» **WHAT THE TASK REQUIRES**
For every line of the material below, check for the string "HexwitchRefine" and return the line if it is there.

» **THE INPUT**
"""
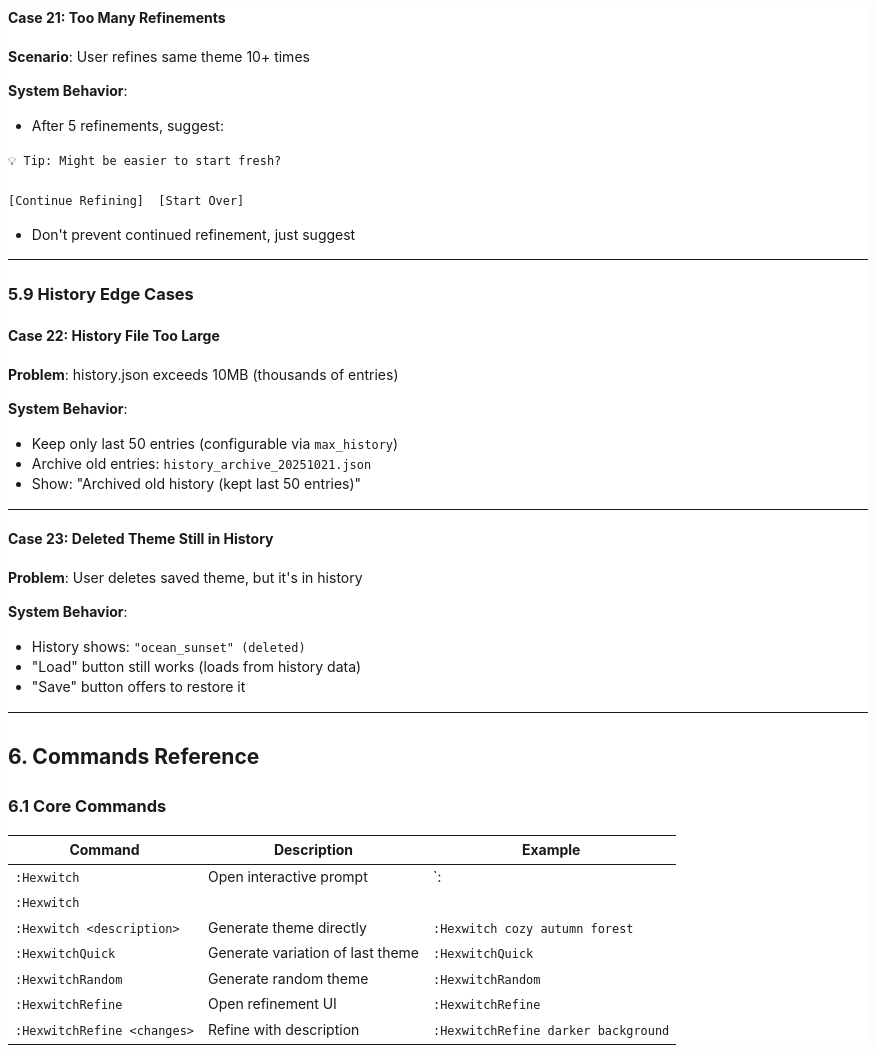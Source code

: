 #### **Case 21: Too Many Refinements**

**Scenario**: User refines same theme 10+ times

**System Behavior**:
- After 5 refinements, suggest:

```
💡 Tip: Might be easier to start fresh?

[Continue Refining]  [Start Over]
```

- Don't prevent continued refinement, just suggest

---

### **5.9 History Edge Cases**

#### **Case 22: History File Too Large**

**Problem**: history.json exceeds 10MB (thousands of entries)

**System Behavior**:
- Keep only last 50 entries (configurable via `max_history`)
- Archive old entries: `history_archive_20251021.json`
- Show: "Archived old history (kept last 50 entries)"

---

#### **Case 23: Deleted Theme Still in History**

**Problem**: User deletes saved theme, but it's in history

**System Behavior**:
- History shows: `"ocean_sunset" (deleted)`
- "Load" button still works (loads from history data)
- "Save" button offers to restore it

---

## **6. Commands Reference**

### **6.1 Core Commands**

| Command | Description | Example |
|---------|-------------|---------|
| `:Hexwitch` | Open interactive prompt | `:
`:Hexwitch` |
| `:Hexwitch <description>` | Generate theme directly | `:Hexwitch cozy autumn forest` |
| `:HexwitchQuick` | Generate variation of last theme | `:HexwitchQuick` |
| `:HexwitchRandom` | Generate random theme | `:HexwitchRandom` |
| `:HexwitchRefine` | Open refinement UI | `:HexwitchRefine` |
| `:HexwitchRefine <changes>` | Refine with description | `:HexwitchRefine darker background` |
"""
» **RESULT**
| `:HexwitchRefine` | Open refinement UI | `:HexwitchRefine` |
| `:HexwitchRefine <changes>` | Refine with description | `:HexwitchRefine darker background` |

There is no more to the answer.